This section describes how to manage Pulsar IO connectors in a Pulsar cluster. You will learn how to:

  • Deploy builtin connectors
  • Monitor and update running connectors with Pulsar Admin CLI
  • Deploy customized connectors
  • Upgrade a connector

Using Builtin Connectors

Pulsar bundles several builtin connectors that should be used for moving data in and out of commonly used systems such as databases, messaging systems. Getting set up to use these builtin connectors is simple. You can follow the instructions on installing builtin connectors. After setup, all the builtin connectors will be automatically discovered by Pulsar brokers (or function-workers), so no additional installation steps are required.

Configuring Connectors

Configuring Pulsar IO connectors is straightforward. What you need to do is to provide a yaml configuration file when your run connectors.
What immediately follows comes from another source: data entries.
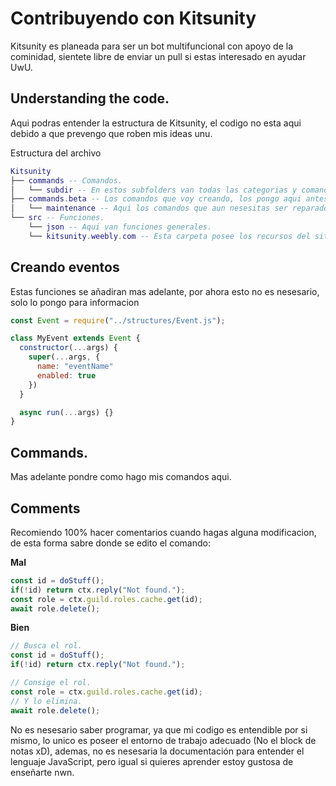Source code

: # Contribuyendo con Kitsunity
Kitsunity es planeada para ser un bot multifuncional con apoyo de la cominidad, sientete libre de enviar un pull si estas interesado en ayudar UwU.

## Understanding the code.
Aqui podras entender la estructura de Kitsunity, el codigo no esta aqui debido a que prevengo que roben mis ideas unu.

Estructura del archivo
```lua
Kitsunity
├── commands -- Comandos.
│   └── subdir -- En estos subfolders van todas las categorias y comandos de Kitsunity.
├── commands.beta -- Los comandos que voy creando, los pongo aqui antes de ponerlos en la otra carpeta.
│   └── maintenance -- Aqui los comandos que aun nesesitas ser reparados o poseen errores.
└── src -- Funciones.
    └── json -- Aqui van funciones generales.
    └── kitsunity.weebly.com -- Esta carpeta posee los recursos del sitio web de Kitsunity.
```

## Creando eventos

Estas funciones se añadiran mas adelante, por ahora esto no es nesesario, solo lo pongo para informacion

```js
const Event = require("../structures/Event.js");

class MyEvent extends Event {
  constructor(...args) {
    super(...args, {
      name: "eventName"
      enabled: true
    })
  }

  async run(...args) {}
}
```

## Commands.

Mas adelante pondre como hago mis comandos aqui.

## Comments

Recomiendo 100% hacer comentarios cuando hagas alguna modificacion, de esta forma sabre donde se edito el comando:

**Mal**
```js
const id = doStuff();
if(!id) return ctx.reply("Not found.");
const role = ctx.guild.roles.cache.get(id);
await role.delete();
```
**Bien**
```js
// Busca el rol.
const id = doStuff();
if(!id) return ctx.reply("Not found.");

// Consige el rol.
const role = ctx.guild.roles.cache.get(id);
// Y lo elimina.
await role.delete();
```
No es nesesario saber programar, ya que mi codigo es entendible por si mismo, lo unico es poseer el entorno de trabajo adecuado (No el block de notas xD), ademas, no es nesesaria la documentación para entender el lenguaje JavaScript, pero igual si quieres aprender estoy gustosa de enseñarte nwn.

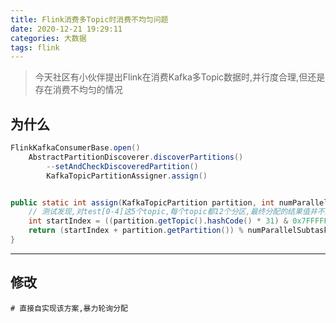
 ```yaml
---
title: Flink消费多Topic时消费不均匀问题
date: 2020-12-21 19:29:11
categories: 大数据
tags: flink
---
```


> 今天社区有小伙伴提出Flink在消费Kafka多Topic数据时,并行度合理,但还是存在消费不均匀的情况

<!-- more -->

## 为什么
```java
FlinkKafkaConsumerBase.open()
    AbstractPartitionDiscoverer.discoverPartitions()
        --setAndCheckDiscoveredPartition()
        KafkaTopicPartitionAssigner.assign()


public static int assign(KafkaTopicPartition partition, int numParallelSubtasks) {
    // 测试发现,对test[0-4]这5个topic,每个topic都12个分区,最终分配的结果值并不是均匀的
    int startIndex = ((partition.getTopic().hashCode() * 31) & 0x7FFFFFFF) % numParallelSubtasks;
    return (startIndex + partition.getPartition()) % numParallelSubtasks;
}
```

---

## 修改
```
# 直接自实现该方案,暴力轮询分配
```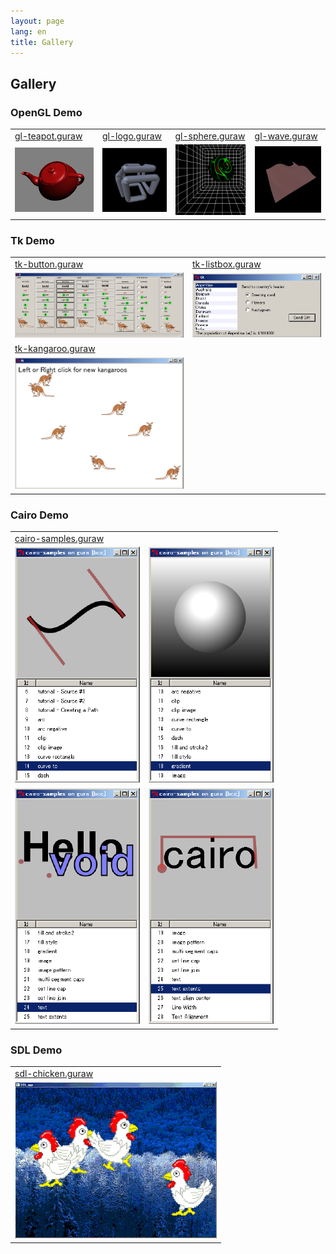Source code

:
 ```yaml
---
layout: page
lang: en
title: Gallery
---
```


<h2>Gallery</h2>

<h3>OpenGL Demo</h3>

<table>
<tr>
<td><a href="https://github.com/gura-lang/gura/blob/master/sample/opengl/gl-teapot.guraw">gl-teapot.guraw</a></td>
<td><a href="https://github.com/gura-lang/gura/blob/master/sample/opengl/gl-logo.guraw">gl-logo.guraw</a></td>
<td><a href="https://github.com/gura-lang/gura/blob/master/sample/opengl/gl-sphere.guraw">gl-sphere.guraw</a></td>
<td><a href="https://github.com/gura-lang/gura/blob/master/sample/opengl/gl-wave.guraw">gl-wave.guraw</a></td>
</tr>
<tr>
<td><img src="images/gl-teapot.png"></td>
<td><img src="images/gl-logo.png"></td>
<td><img src="images/gl-sphere.png"></td>
<td><img src="images/gl-wave.png"></td>
</tr>
</table>

<h3>Tk Demo</h3>

<table>
<tr>
<td><a href="https://github.com/gura-lang/gura/blob/master/sample/tk/tk-button.guraw">tk-button.guraw</a></td>
<td><a href="https://github.com/gura-lang/gura/blob/master/sample/tk/tk-listbox.guraw">tk-listbox.guraw</a></td>
</tr>
<tr>
<td><img src="images/tk-button.png"></td>
<td><img src="images/tk-listbox.png"></td>
</tr>
<tr>
<td><a href="https://github.com/gura-lang/gura/blob/master/sample/tk/tk-kangaroo.guraw">tk-kangaroo.guraw</a></td>
</tr>
<tr>
<td><img src="images/tk-kangaroo.png"></td>
</tr>
</table>

<h3>Cairo Demo</h3>

<table>
<tr>
<td colspan="2"><a href="https://github.com/gura-lang/gura/blob/master/sample/cairo/cairo-samples.guraw">cairo-samples.guraw</a></td>
</tr>
<tr>
<td><img src="images/cairo-samples-curve_to.png"></td>
<td><img src="images/cairo-samples-gradient.png"></td>
</tr>
<tr>
<td><img src="images/cairo-samples-text.png"></td>
<td><img src="images/cairo-samples-text_extents.png"></td>
</tr>
</table>

<h3>SDL Demo</h3>

<table>
<tr>
<td><a href="https://github.com/gura-lang/gura/blob/master/sample/sdl/sdl-chicken.guraw">sdl-chicken.guraw</a></td>
</tr>
<tr>
<td><img src="images/sdl-chicken.png"></td>
</tr>
</table>
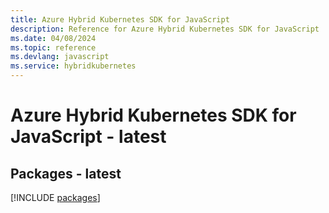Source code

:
 ```yaml
---
title: Azure Hybrid Kubernetes SDK for JavaScript
description: Reference for Azure Hybrid Kubernetes SDK for JavaScript
ms.date: 04/08/2024
ms.topic: reference
ms.devlang: javascript
ms.service: hybridkubernetes
---
```

# Azure Hybrid Kubernetes SDK for JavaScript - latest
## Packages - latest
[!INCLUDE [packages](hybrid-kubernetes-index.md)]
The yaml configuration file basically tells Pulsar where to locate the sources and sinks and how to connect those sources and sinks with Pulsar topics.

Below is an example yaml configuration file for Cassandra Sink:

  1. tenant: public
  2. namespace: default
  3. name: cassandra-test-sink
  4. ...
  5. # cassandra specific config
  6. configs:
  7. roots: "localhost:9042"
  8. keyspace: "pulsar_test_keyspace"
  9. columnFamily: "pulsar_test_table"
  10. keyname: "key"
  11. columnName: "col"

The example yaml basically tells Pulsar which Cassandra cluster to connect, what is the keyspace and columnFamily to be used in Cassandra for collecting data, and how to map a Pulsar message into Cassandra table key and columns.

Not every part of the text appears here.